Description of the task ::
With the images removed, repeat the data below exactly.

Stored data
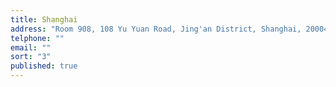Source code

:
 ```yaml
---
title: Shanghai
address: "Room 908, 108 Yu Yuan Road, Jing'an District, Shanghai, 200040"
telphone: ""
email: ""
sort: "3"
published: true
---
```



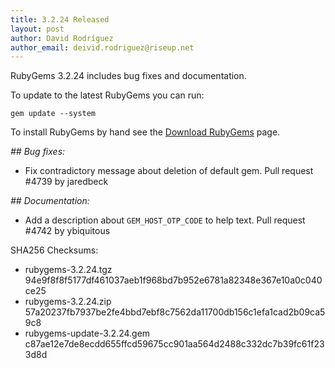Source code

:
 ```yaml
---
title: 3.2.24 Released
layout: post
author: David Rodríguez
author_email: deivid.rodriguez@riseup.net
---
```


RubyGems 3.2.24 includes bug fixes and documentation.

To update to the latest RubyGems you can run:

    gem update --system

To install RubyGems by hand see the [Download RubyGems][download] page.


_## Bug fixes:_

* Fix contradictory message about deletion of default gem. Pull request
  #4739 by jaredbeck

_## Documentation:_

* Add a description about `GEM_HOST_OTP_CODE` to help text. Pull request
  #4742 by ybiquitous


SHA256 Checksums:

* rubygems-3.2.24.tgz  
  94e9f8f8f5177df461037aeb1f968bd7b952e6781a82348e367e10a0c040ce25
* rubygems-3.2.24.zip  
  57a20237fb7937be2fe4bbd7ebf8c7562da11700db156c1efa1cad2b09ca59c8
* rubygems-update-3.2.24.gem  
  c87ae12e7de8ecdd655ffcd59675cc901aa564d2488c332dc7b39fc61f233d8d


[download]: https://rubygems.org/pages/download

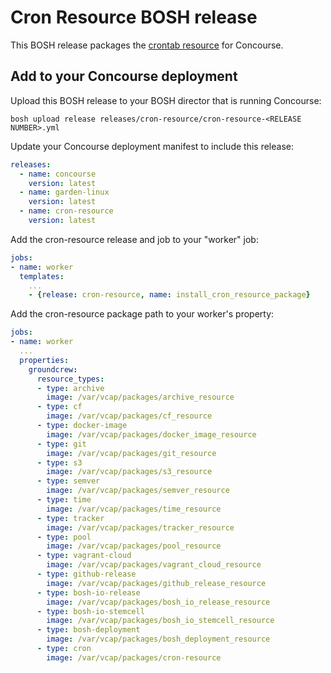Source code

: # Cron Resource BOSH release

This BOSH release packages the [crontab resource](https://github.com/pivotal-cf-experimental/cron-resource) for Concourse.

## Add to your Concourse deployment

Upload this BOSH release to your BOSH director that is running Concourse:

```
bosh upload release releases/cron-resource/cron-resource-<RELEASE NUMBER>.yml
```

Update your Concourse deployment manifest to include this release:

```yaml
releases:
  - name: concourse
    version: latest
  - name: garden-linux
    version: latest
  - name: cron-resource
    version: latest
```

Add the cron-resource release and job to your "worker" job:

```yaml
jobs:
- name: worker
  templates:
    ...
    - {release: cron-resource, name: install_cron_resource_package}
```

Add the cron-resource package path to your worker's property:

```yaml
jobs:
- name: worker
  ...
  properties:
    groundcrew:
      resource_types:
      - type: archive
        image: /var/vcap/packages/archive_resource
      - type: cf
        image: /var/vcap/packages/cf_resource
      - type: docker-image
        image: /var/vcap/packages/docker_image_resource
      - type: git
        image: /var/vcap/packages/git_resource
      - type: s3
        image: /var/vcap/packages/s3_resource
      - type: semver
        image: /var/vcap/packages/semver_resource
      - type: time
        image: /var/vcap/packages/time_resource
      - type: tracker
        image: /var/vcap/packages/tracker_resource
      - type: pool
        image: /var/vcap/packages/pool_resource
      - type: vagrant-cloud
        image: /var/vcap/packages/vagrant_cloud_resource
      - type: github-release
        image: /var/vcap/packages/github_release_resource
      - type: bosh-io-release
        image: /var/vcap/packages/bosh_io_release_resource
      - type: bosh-io-stemcell
        image: /var/vcap/packages/bosh_io_stemcell_resource
      - type: bosh-deployment
        image: /var/vcap/packages/bosh_deployment_resource
      - type: cron
        image: /var/vcap/packages/cron-resource
```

Written response ::
Source code

:
 ```yaml
---
title: Shanghai
address: "Room 908, 108 Yu Yuan Road, Jing'an District, Shanghai, 200040"
telphone: ""
email: ""
sort: "3"
published: true
---
```



Source code

:
 ```yaml
---
title: 3.2.24 Released
layout: post
author: David Rodríguez
author_email: deivid.rodriguez@riseup.net
---
```


RubyGems 3.2.24 includes bug fixes and documentation.

To update to the latest RubyGems you can run:

    gem update --system

To install RubyGems by hand see the [Download RubyGems][download] page.


_## Bug fixes:_

* Fix contradictory message about deletion of default gem. Pull request
  #4739 by jaredbeck

_## Documentation:_

* Add a description about `GEM_HOST_OTP_CODE` to help text. Pull request
  #4742 by ybiquitous


SHA256 Checksums:

* rubygems-3.2.24.tgz  
  94e9f8f8f5177df461037aeb1f968bd7b952e6781a82348e367e10a0c040ce25
* rubygems-3.2.24.zip  
  57a20237fb7937be2fe4bbd7ebf8c7562da11700db156c1efa1cad2b09ca59c8
* rubygems-update-3.2.24.gem  
  c87ae12e7de8ecdd655ffcd59675cc901aa564d2488c332dc7b39fc61f233d8d


[download]: https://rubygems.org/pages/download

Source code

: # Cron Resource BOSH release

This BOSH release packages the [crontab resource](https://github.com/pivotal-cf-experimental/cron-resource) for Concourse.

## Add to your Concourse deployment

Upload this BOSH release to your BOSH director that is running Concourse:

```
bosh upload release releases/cron-resource/cron-resource-<RELEASE NUMBER>.yml
```

Update your Concourse deployment manifest to include this release:

```yaml
releases:
  - name: concourse
    version: latest
  - name: garden-linux
    version: latest
  - name: cron-resource
    version: latest
```

Add the cron-resource release and job to your "worker" job:

```yaml
jobs:
- name: worker
  templates:
    ...
    - {release: cron-resource, name: install_cron_resource_package}
```

Add the cron-resource package path to your worker's property:

```yaml
jobs:
- name: worker
  ...
  properties:
    groundcrew:
      resource_types:
      - type: archive
        image: /var/vcap/packages/archive_resource
      - type: cf
        image: /var/vcap/packages/cf_resource
      - type: docker-image
        image: /var/vcap/packages/docker_image_resource
      - type: git
        image: /var/vcap/packages/git_resource
      - type: s3
        image: /var/vcap/packages/s3_resource
      - type: semver
        image: /var/vcap/packages/semver_resource
      - type: time
        image: /var/vcap/packages/time_resource
      - type: tracker
        image: /var/vcap/packages/tracker_resource
      - type: pool
        image: /var/vcap/packages/pool_resource
      - type: vagrant-cloud
        image: /var/vcap/packages/vagrant_cloud_resource
      - type: github-release
        image: /var/vcap/packages/github_release_resource
      - type: bosh-io-release
        image: /var/vcap/packages/bosh_io_release_resource
      - type: bosh-io-stemcell
        image: /var/vcap/packages/bosh_io_stemcell_resource
      - type: bosh-deployment
        image: /var/vcap/packages/bosh_deployment_resource
      - type: cron
        image: /var/vcap/packages/cron-resource
```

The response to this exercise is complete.